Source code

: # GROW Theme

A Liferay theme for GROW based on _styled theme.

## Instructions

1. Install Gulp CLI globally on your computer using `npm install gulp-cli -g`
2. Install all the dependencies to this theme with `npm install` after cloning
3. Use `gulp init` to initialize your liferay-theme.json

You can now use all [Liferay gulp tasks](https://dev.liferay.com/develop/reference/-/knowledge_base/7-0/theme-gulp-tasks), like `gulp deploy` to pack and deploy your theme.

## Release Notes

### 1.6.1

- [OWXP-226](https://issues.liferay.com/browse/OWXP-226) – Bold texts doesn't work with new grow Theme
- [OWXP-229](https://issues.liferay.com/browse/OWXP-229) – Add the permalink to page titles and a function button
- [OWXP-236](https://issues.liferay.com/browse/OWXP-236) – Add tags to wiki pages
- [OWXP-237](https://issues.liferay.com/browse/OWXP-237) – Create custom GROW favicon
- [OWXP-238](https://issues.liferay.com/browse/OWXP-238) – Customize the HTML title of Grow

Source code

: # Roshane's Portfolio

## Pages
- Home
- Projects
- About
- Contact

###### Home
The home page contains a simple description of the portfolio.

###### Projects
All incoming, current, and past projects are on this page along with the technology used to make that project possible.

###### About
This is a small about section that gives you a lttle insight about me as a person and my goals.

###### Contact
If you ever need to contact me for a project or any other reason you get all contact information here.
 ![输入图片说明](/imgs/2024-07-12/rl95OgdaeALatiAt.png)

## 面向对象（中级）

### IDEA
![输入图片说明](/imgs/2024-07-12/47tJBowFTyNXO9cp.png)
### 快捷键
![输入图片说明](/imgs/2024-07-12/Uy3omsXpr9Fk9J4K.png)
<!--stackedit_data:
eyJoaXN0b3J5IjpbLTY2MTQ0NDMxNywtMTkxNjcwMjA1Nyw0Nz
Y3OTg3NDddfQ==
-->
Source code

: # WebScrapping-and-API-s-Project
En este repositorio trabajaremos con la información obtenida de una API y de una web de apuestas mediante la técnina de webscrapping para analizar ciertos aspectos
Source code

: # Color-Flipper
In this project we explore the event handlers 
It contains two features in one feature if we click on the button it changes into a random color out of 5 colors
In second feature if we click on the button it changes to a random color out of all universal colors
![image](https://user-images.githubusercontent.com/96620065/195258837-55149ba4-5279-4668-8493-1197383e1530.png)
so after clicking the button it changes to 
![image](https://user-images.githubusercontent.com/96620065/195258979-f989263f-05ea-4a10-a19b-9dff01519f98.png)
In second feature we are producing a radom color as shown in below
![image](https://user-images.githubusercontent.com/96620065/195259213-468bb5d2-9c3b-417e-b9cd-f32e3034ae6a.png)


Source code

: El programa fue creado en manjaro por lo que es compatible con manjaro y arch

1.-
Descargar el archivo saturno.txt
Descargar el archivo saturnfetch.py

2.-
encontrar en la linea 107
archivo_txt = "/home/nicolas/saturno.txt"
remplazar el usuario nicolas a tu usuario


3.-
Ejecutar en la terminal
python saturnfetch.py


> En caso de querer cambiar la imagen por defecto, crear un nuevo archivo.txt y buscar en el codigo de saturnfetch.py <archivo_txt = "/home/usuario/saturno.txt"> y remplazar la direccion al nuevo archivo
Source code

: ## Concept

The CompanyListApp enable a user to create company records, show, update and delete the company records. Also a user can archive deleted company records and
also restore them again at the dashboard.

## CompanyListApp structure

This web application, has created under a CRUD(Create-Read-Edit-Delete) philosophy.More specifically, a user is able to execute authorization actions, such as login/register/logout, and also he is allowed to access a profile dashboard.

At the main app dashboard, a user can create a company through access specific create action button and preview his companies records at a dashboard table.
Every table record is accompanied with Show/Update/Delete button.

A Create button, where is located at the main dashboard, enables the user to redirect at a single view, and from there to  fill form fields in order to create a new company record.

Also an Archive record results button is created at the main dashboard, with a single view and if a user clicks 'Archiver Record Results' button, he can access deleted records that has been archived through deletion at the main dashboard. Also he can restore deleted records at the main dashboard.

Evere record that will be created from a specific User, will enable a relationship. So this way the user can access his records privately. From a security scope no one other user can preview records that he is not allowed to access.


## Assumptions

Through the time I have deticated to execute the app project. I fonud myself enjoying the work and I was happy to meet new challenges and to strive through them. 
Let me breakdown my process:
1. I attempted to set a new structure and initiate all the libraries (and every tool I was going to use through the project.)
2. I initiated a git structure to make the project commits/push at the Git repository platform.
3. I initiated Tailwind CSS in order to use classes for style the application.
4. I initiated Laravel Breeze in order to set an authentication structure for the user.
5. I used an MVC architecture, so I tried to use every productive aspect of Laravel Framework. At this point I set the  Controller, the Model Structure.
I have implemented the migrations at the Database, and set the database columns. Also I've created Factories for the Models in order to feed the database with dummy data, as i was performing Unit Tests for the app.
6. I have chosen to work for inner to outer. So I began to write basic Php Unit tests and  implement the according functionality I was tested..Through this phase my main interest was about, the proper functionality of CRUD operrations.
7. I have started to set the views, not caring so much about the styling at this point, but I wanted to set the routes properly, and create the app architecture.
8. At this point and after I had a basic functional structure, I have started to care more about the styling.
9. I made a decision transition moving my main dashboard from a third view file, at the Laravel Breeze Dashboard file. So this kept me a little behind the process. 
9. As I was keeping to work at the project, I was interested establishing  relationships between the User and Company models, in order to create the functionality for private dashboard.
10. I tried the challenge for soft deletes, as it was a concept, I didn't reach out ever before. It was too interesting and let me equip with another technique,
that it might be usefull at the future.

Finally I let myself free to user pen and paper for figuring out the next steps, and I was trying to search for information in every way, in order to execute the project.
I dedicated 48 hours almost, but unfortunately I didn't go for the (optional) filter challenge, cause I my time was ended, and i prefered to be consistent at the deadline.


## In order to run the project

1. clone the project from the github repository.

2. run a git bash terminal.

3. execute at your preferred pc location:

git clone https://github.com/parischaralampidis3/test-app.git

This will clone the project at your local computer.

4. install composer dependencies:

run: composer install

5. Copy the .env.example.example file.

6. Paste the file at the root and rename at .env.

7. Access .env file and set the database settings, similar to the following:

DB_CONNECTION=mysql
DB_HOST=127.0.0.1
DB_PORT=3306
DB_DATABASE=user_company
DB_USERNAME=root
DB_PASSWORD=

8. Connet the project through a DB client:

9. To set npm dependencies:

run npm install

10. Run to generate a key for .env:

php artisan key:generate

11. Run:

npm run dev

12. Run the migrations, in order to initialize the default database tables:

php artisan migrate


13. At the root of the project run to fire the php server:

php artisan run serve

........

### [YOUR TASK]
Write out, from the lines above, only those from the line with "Every table record" to the line with "A Create button, where", exactly as given, including the first and the last.

### [ANSWER TO THIS TASK]
Every table record is accompanied with Show/Update/Delete button.

A Create button, where is located at the main dashboard, enables the user to redirect at a single view, and from there to  fill form fields in order to create a new company record.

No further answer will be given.